* [Your task] Say how many lines of the entries below include "Stephen", giving nothing but that number.
*** Data supplied ***
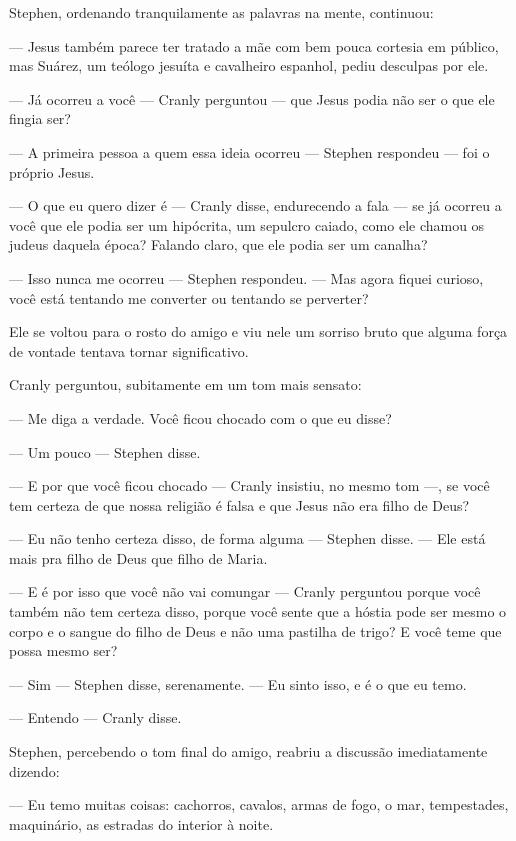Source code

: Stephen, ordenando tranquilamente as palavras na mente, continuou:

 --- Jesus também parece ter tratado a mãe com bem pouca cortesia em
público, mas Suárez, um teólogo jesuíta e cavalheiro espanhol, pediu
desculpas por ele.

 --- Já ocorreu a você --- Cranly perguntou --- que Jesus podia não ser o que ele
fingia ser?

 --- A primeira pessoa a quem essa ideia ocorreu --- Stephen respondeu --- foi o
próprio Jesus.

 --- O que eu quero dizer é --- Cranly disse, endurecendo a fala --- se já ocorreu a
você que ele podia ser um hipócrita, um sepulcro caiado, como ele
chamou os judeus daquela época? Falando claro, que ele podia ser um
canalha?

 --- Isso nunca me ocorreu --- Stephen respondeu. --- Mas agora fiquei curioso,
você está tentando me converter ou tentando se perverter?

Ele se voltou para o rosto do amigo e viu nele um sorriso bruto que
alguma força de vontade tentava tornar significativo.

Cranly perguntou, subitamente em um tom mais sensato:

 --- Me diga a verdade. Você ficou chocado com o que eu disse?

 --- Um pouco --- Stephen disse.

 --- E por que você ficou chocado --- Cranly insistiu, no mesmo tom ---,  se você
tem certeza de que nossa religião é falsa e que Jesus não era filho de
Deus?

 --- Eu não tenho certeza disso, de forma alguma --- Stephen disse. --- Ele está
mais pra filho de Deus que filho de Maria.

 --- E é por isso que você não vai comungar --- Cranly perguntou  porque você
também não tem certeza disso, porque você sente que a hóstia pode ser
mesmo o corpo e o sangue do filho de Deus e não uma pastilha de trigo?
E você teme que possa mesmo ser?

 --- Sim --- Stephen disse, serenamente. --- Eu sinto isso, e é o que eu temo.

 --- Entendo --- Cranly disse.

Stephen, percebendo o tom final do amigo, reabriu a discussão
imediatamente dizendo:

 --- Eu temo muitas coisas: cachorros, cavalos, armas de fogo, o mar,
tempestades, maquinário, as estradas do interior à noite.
*** End of Data supplied ***
*** Data supplied ***
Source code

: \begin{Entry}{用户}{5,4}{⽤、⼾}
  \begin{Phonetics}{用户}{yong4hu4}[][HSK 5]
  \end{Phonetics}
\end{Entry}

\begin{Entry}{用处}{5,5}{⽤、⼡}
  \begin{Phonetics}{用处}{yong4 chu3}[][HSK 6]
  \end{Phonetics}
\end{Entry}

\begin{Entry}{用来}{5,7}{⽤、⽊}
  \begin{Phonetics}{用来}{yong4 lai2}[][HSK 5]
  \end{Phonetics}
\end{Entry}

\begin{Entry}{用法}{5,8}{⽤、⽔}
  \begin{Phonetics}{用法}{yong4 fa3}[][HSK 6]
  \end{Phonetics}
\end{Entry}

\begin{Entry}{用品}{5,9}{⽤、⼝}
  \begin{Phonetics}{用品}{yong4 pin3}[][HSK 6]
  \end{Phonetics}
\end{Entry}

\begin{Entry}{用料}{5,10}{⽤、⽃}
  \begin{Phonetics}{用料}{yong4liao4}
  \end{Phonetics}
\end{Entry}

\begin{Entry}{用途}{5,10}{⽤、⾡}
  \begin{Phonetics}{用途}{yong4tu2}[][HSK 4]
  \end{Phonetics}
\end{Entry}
*** End of Data supplied ***
* [Answer to the exercise] 7